I write separately because the court has ignored the only questions raised and argued. I would reach the constitutional issues presented by the parties.
For purposes of this concurrence, I need point out only that the statute gives the state the exclusive privilege of transferring all tort cases to Maricopa County, the most congested of the urban centers of the state, for reasons irrelevant to any rational, let alone compelling, state interest. See Cooke v. Berlin, 153 Ariz. 220, 229-30, 735 P.2d 830, 839-40 (Ct.App.1987) (Corcoran, J., dissenting).

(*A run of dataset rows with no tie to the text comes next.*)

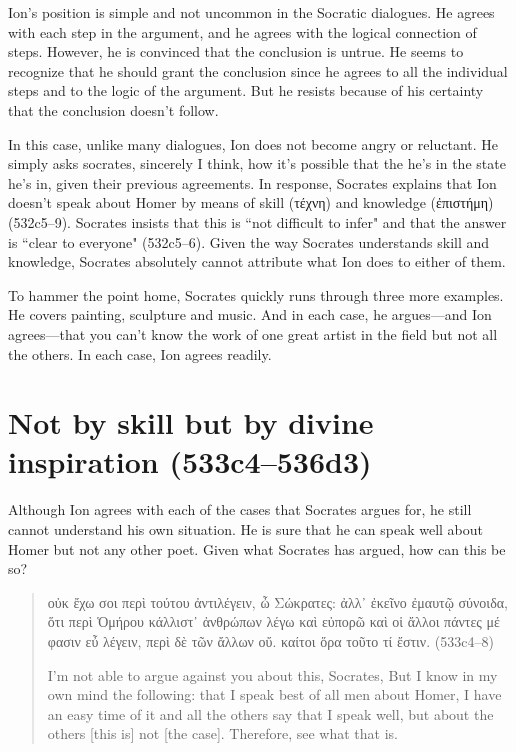\documentclass[11pt]{article}
\begin{document}
Ion's position is simple and not uncommon in the Socratic dialogues.  He
agrees with each step in the argument, and he agrees with the logical
connection of steps.  However, he is convinced that the conclusion is
untrue.  He seems to recognize that he should grant the conclusion since he
agrees to all the individual steps and to the logic of the argument.  But
he resists because of his certainty that the conclusion doesn't follow.

In this case, unlike many dialogues, Ion does not become angry or
reluctant.  He simply asks socrates, sincerely I think, how it's possible
that the he's in the state he's in, given their previous agreements.  In
response, Socrates explains that Ion doesn't speak about Homer by means of
skill ({\g τέχνη}) and knowledge ({\g ἐπιστήμη}) (532c5--9).  Socrates
insists that this is ``not difficult to infer" and that the answer is
``clear to everyone" (532c5--6).  Given the way Socrates understands skill
and knowledge, Socrates absolutely cannot attribute what Ion does to either
of them.

To hammer the point home, Socrates quickly runs through three more
examples.  He covers painting, sculpture and music.  And in each case, he
argues---and Ion agrees---that you can't know the work of one great artist
in the field but not all the others.  In each case, Ion agrees readily.


\section{Not by skill but by divine inspiration (533c4--536d3)}

Although Ion agrees with each of the cases that Socrates argues for, he
still cannot understand his own situation.  He is sure that he can speak
well about Homer but not any other poet. Given what Socrates has argued,
how can this be so?

\begin{quote}
    {\g
    οὐκ ἔχω σοι περὶ τούτου ἀντιλέγειν, ὦ Σώκρατες: ἀλλ᾽ ἐκεῖνο ἐμαυτῷ
    σύνοιδα, ὅτι περὶ Ὁμήρου κάλλιστ᾽ ἀνθρώπων λέγω καὶ εὐπορῶ καὶ οἱ ἄλλοι
    πάντες μέ φασιν εὖ λέγειν, περὶ δὲ τῶν ἄλλων οὔ. καίτοι ὅρα τοῦτο τί
    ἔστιν.
    } (533c4--8)

    I'm not able to argue against you about this, Socrates, But I know in
    my own mind the following: that I speak best of all men about Homer,
    I have an easy time of it and all the others say that I speak well, but
    about the others [this is] not [the case].  Therefore, see what that
    is.
\end{quote}
\end{document}
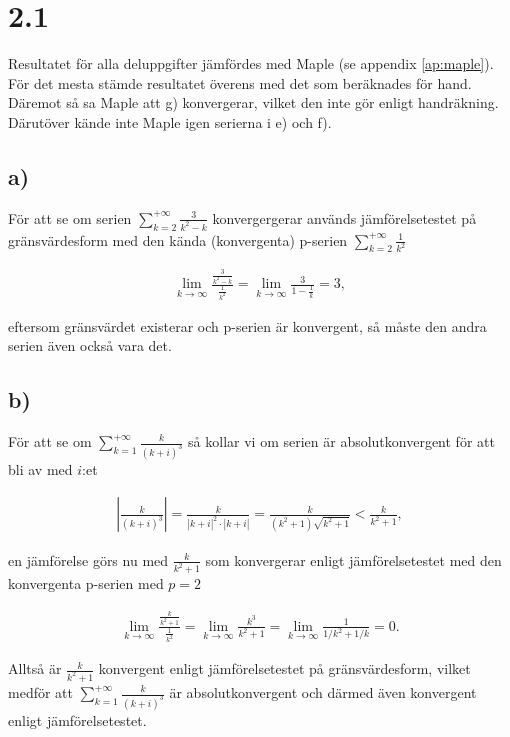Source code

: \documentclass[a4paper]{article}
\begin{document}
\section*{2.1}

Resultatet för alla deluppgifter jämfördes med Maple (se appendix \ref{ap:maple}). För det mesta stämde resultatet överens med det som beräknades för hand. Däremot så sa Maple att g) konvergerar, vilket den inte gör enligt handräkning. Därutöver kände inte Maple igen serierna i e) och f).

\subsection*{a)}
För att se om serien $\sum_{k=2}^{+\infty}\frac{3}{k^2-k}$ konvergergerar
används jämförelsetestet på gränsvärdesform med den kända (konvergenta) p-serien
$\sum_{k=2}^{+\infty}\frac{1}{k^2}$

\begin{align*}
  \lim_{k\to\infty} \frac{\frac{3}{k^2-k}}{\frac{1}{k^2}} = \lim_{k\to\infty}
  \frac{3}{1 - \frac{1}{k}} = 3,
\end{align*}

\noindent eftersom gränsvärdet existerar och p-serien är konvergent, så måste den andra serien även också vara det.

\subsection*{b)}

För att se om $\sum_{k=1}^{+\infty}\frac{k}{(k+i)^3}$ så kollar vi om serien är
absolutkonvergent för att bli av med $i$:et

\begin{align*}
  \left|\frac{k}{(k+i)^3}\right| = \frac{k}{\left| k+i \right|^2\cdot\left| k + i \right|} = \frac{k}{(k^2+1)\sqrt{k^2+1}} < \frac{k}{k^2+1},
\end{align*}

\noindent en jämförelse görs nu med $\frac{k}{k^2+1}$ som konvergerar enligt
jämförelsetestet med den konvergenta p-serien med $p=2$

\begin{align*}
  \lim_{k\to\infty} \frac{\frac{k}{k^2+1}}{\frac{1}{k^2}} = \lim_{k\to\infty} \frac{k^3}{k^2+1} = \lim_{k\to\infty} \frac{1}{1/k^2 + 1/k} = 0.
\end{align*}

\noindent Alltså är $\frac{k}{k^2+1}$ konvergent enligt jämförelsetestet på
gränsvärdesform, vilket medför att $\sum_{k=1}^{+\infty}\frac{k}{(k+i)^3}$ är
absolutkonvergent och därmed även konvergent enligt jämförelsetestet.
\end{document}
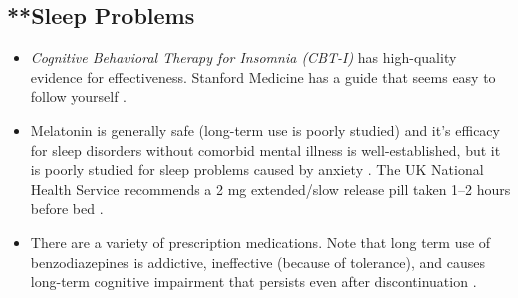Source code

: \documentclass[12pt,letterpaper]{book}
\begin{document}
\subsection*{**Sleep Problems}
\begin{itemize}
    \item \textit{Cognitive Behavioral Therapy for Insomnia (CBT-I)} has high-quality evidence for effectiveness. Stanford Medicine has a guide that seems easy to follow yourself \cite{stanfordSleep}.
    \item Melatonin is generally safe (long-term use is poorly studied) and it's efficacy for sleep disorders without comorbid mental illness is well-established, but it is poorly studied for sleep problems caused by anxiety \cite{moon2022role}. The UK National Health Service recommends a 2 mg extended/slow release pill taken 1–2 hours before bed \cite{nhsMelatonin}.
    \item There are a variety of prescription medications. Note that long term use of benzodiazepines is addictive, ineffective (because of tolerance), and causes long-term cognitive impairment that persists even after discontinuation \cite{barkerBenzo}.
\end{itemize}
\end{document}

The change of venue statute may be an economic boon for Maricopa County lawyers, but the only justification advanced for the disparate treatment favoring the state is that the statute serves the convenience of the attorney general's office and thus of the state. I cling to the view that the attorney general's office and the state government as a whole exist to serve the convenience of the state's citizens. Our citizens would be better served if they were not forced to travel to Phoenix to litigate their rights. It is no inconvenience to the state to argue its cases in the venue proper for all litigants. In any event, I do not believe the convenience of the lawyers representing the state provides a constitutional basis justifying such disparate treatment.
For the reasons set forth in the dissent in Cooke, I would put an end to this chronically recurring problem and hold that A.R.S. § 12-822(B) violates art. 2, §§ 13 and 4 and art. 18, § 6 of our constitution.